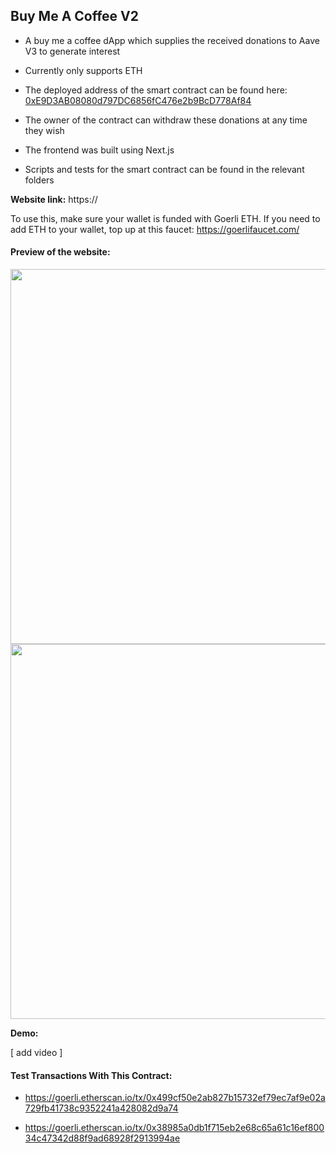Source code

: ## Buy Me A Coffee V2

- A buy me a coffee dApp which supplies the received donations to Aave V3 to generate interest

- Currently only supports ETH

- The deployed address of the smart contract can be found here: [0xE9D3AB08080d797DC6856fC476e2b9BcD778Af84](https://goerli.etherscan.io/address/0xE9D3AB08080d797DC6856fC476e2b9BcD778Af84)

- The owner of the contract can withdraw these donations at any time they wish

- The frontend was built using Next.js

- Scripts and tests for the smart contract can be found in the relevant folders

<b>Website link:</b> https://

<p>

To use this, make sure your wallet is funded with Goerli ETH. If you need to add ETH to your wallet, top up at this faucet: https://goerlifaucet.com/

#### Preview of the website:

<img src="readme-files/website-preview-top" width="600">

<img src="readme-files/website-preview-bottom" width="600">

<b>Demo:</b>

[ add video ]

#### Test Transactions With This Contract:

- https://goerli.etherscan.io/tx/0x499cf50e2ab827b15732ef79ec7af9e02a729fb41738c9352241a428082d9a74

- https://goerli.etherscan.io/tx/0x38985a0db1f715eb2e68c65a61c16ef80034c47342d88f9ad68928f2913994ae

________

_WORK REQUEST_: Set down the entries exactly as they appear, with every picture left out.

_ANSWER TO THE PROBLEM_:
Source code

: ## Buy Me A Coffee V2

- A buy me a coffee dApp which supplies the received donations to Aave V3 to generate interest

- Currently only supports ETH

- The deployed address of the smart contract can be found here: [0xE9D3AB08080d797DC6856fC476e2b9BcD778Af84](https://goerli.etherscan.io/address/0xE9D3AB08080d797DC6856fC476e2b9BcD778Af84)

- The owner of the contract can withdraw these donations at any time they wish

- The frontend was built using Next.js

- Scripts and tests for the smart contract can be found in the relevant folders

<b>Website link:</b> https://

<p>

To use this, make sure your wallet is funded with Goerli ETH. If you need to add ETH to your wallet, top up at this faucet: https://goerlifaucet.com/

#### Preview of the website:

<img src="readme-files/website-preview-top" width="600">

<img src="readme-files/website-preview-bottom" width="600">

<b>Demo:</b>

[ add video ]

#### Test Transactions With This Contract:

- https://goerli.etherscan.io/tx/0x499cf50e2ab827b15732ef79ec7af9e02a729fb41738c9352241a428082d9a74

- https://goerli.etherscan.io/tx/0x38985a0db1f715eb2e68c65a61c16ef80034c47342d88f9ad68928f2913994ae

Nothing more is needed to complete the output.